Rendered images with source text
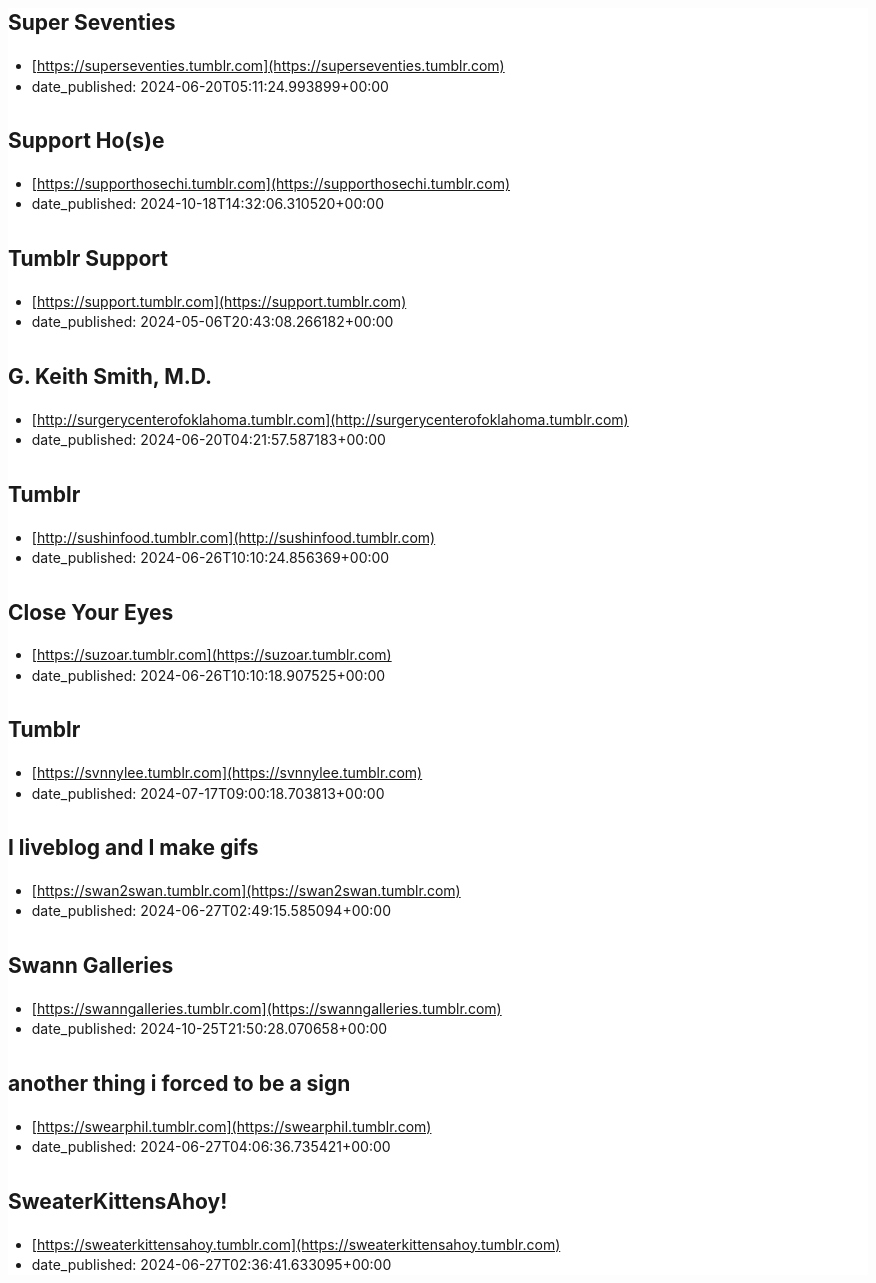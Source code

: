  ## Super Seventies
 - [https://superseventies.tumblr.com](https://superseventies.tumblr.com)
 - date_published: 2024-06-20T05:11:24.993899+00:00

 ## Support Ho(s)e
 - [https://supporthosechi.tumblr.com](https://supporthosechi.tumblr.com)
 - date_published: 2024-10-18T14:32:06.310520+00:00

 ## Tumblr Support
 - [https://support.tumblr.com](https://support.tumblr.com)
 - date_published: 2024-05-06T20:43:08.266182+00:00

 ## G. Keith Smith, M.D.
 - [http://surgerycenterofoklahoma.tumblr.com](http://surgerycenterofoklahoma.tumblr.com)
 - date_published: 2024-06-20T04:21:57.587183+00:00

 ## Tumblr
 - [http://sushinfood.tumblr.com](http://sushinfood.tumblr.com)
 - date_published: 2024-06-26T10:10:24.856369+00:00

 ## Close Your Eyes
 - [https://suzoar.tumblr.com](https://suzoar.tumblr.com)
 - date_published: 2024-06-26T10:10:18.907525+00:00

 ## Tumblr
 - [https://svnnylee.tumblr.com](https://svnnylee.tumblr.com)
 - date_published: 2024-07-17T09:00:18.703813+00:00

 ## I liveblog and I make gifs
 - [https://swan2swan.tumblr.com](https://swan2swan.tumblr.com)
 - date_published: 2024-06-27T02:49:15.585094+00:00

 ## Swann Galleries
 - [https://swanngalleries.tumblr.com](https://swanngalleries.tumblr.com)
 - date_published: 2024-10-25T21:50:28.070658+00:00

 ## another thing i forced to be a sign
 - [https://swearphil.tumblr.com](https://swearphil.tumblr.com)
 - date_published: 2024-06-27T04:06:36.735421+00:00

 ## SweaterKittensAhoy!
 - [https://sweaterkittensahoy.tumblr.com](https://sweaterkittensahoy.tumblr.com)
 - date_published: 2024-06-27T02:36:41.633095+00:00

WHAT IS REQUIRED
Exactly as written, copy the entries above without their pictures.

EXERCISE SOLUTION
Source code

:  ## Super Seventies
 - [https://superseventies.tumblr.com](https://superseventies.tumblr.com)
 - date_published: 2024-06-20T05:11:24.993899+00:00

 ## Support Ho(s)e
 - [https://supporthosechi.tumblr.com](https://supporthosechi.tumblr.com)
 - date_published: 2024-10-18T14:32:06.310520+00:00

 ## Tumblr Support
 - [https://support.tumblr.com](https://support.tumblr.com)
 - date_published: 2024-05-06T20:43:08.266182+00:00

 ## G. Keith Smith, M.D.
 - [http://surgerycenterofoklahoma.tumblr.com](http://surgerycenterofoklahoma.tumblr.com)
 - date_published: 2024-06-20T04:21:57.587183+00:00

 ## Tumblr
 - [http://sushinfood.tumblr.com](http://sushinfood.tumblr.com)
 - date_published: 2024-06-26T10:10:24.856369+00:00

 ## Close Your Eyes
 - [https://suzoar.tumblr.com](https://suzoar.tumblr.com)
 - date_published: 2024-06-26T10:10:18.907525+00:00

 ## Tumblr
 - [https://svnnylee.tumblr.com](https://svnnylee.tumblr.com)
 - date_published: 2024-07-17T09:00:18.703813+00:00

 ## I liveblog and I make gifs
 - [https://swan2swan.tumblr.com](https://swan2swan.tumblr.com)
 - date_published: 2024-06-27T02:49:15.585094+00:00

 ## Swann Galleries
 - [https://swanngalleries.tumblr.com](https://swanngalleries.tumblr.com)
 - date_published: 2024-10-25T21:50:28.070658+00:00

 ## another thing i forced to be a sign
 - [https://swearphil.tumblr.com](https://swearphil.tumblr.com)
 - date_published: 2024-06-27T04:06:36.735421+00:00

 ## SweaterKittensAhoy!
 - [https://sweaterkittensahoy.tumblr.com](https://sweaterkittensahoy.tumblr.com)
 - date_published: 2024-06-27T02:36:41.633095+00:00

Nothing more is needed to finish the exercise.